**WHAT IS NEEDED**. All pictures are to be dropped, and the remaining data set down exactly.

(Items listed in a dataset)
========
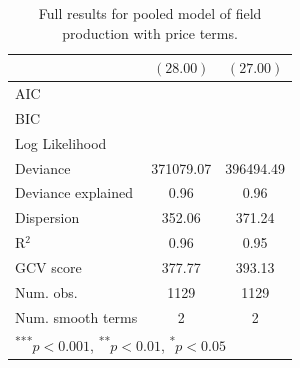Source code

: \documentclass[12pt]{article}
\begin{document}
\begin{table}
\begin{center}
\begin{tabular}{l c c }
                                     & $(28.00)$        & $(27.00)$        \\
\hline
AIC                                  &                  &                  \\
BIC                                  &                  &                  \\
Log Likelihood                       &                  &                  \\
Deviance                             & 371079.07        & 396494.49        \\
Deviance explained                   & 0.96             & 0.96             \\
Dispersion                           & 352.06           & 371.24           \\
R$^2$                                & 0.96             & 0.95             \\
GCV score                            & 377.77           & 393.13           \\
Num. obs.                            & 1129             & 1129             \\
Num. smooth terms                    & 2                & 2                \\
\hline
\multicolumn{3}{l}{\scriptsize{\textsuperscript{***}$p<0.001$, 
  \textsuperscript{**}$p<0.01$, 
  \textsuperscript{*}$p<0.05$}}
\end{tabular}
\caption{Full results for pooled model of field production with price terms.}
\label{table:pooled}
\end{center}
\end{table} 


\end{document}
========
**WRITTEN SOLUTION**.
Source code

: \documentclass[12pt]{article}
\begin{document}
\begin{table}
\begin{center}
\begin{tabular}{l c c }
                                     & $(28.00)$        & $(27.00)$        \\
\hline
AIC                                  &                  &                  \\
BIC                                  &                  &                  \\
Log Likelihood                       &                  &                  \\
Deviance                             & 371079.07        & 396494.49        \\
Deviance explained                   & 0.96             & 0.96             \\
Dispersion                           & 352.06           & 371.24           \\
R$^2$                                & 0.96             & 0.95             \\
GCV score                            & 377.77           & 393.13           \\
Num. obs.                            & 1129             & 1129             \\
Num. smooth terms                    & 2                & 2                \\
\hline
\multicolumn{3}{l}{\scriptsize{\textsuperscript{***}$p<0.001$, 
  \textsuperscript{**}$p<0.01$, 
  \textsuperscript{*}$p<0.05$}}
\end{tabular}
\caption{Full results for pooled model of field production with price terms.}
\label{table:pooled}
\end{center}
\end{table} 


\end{document}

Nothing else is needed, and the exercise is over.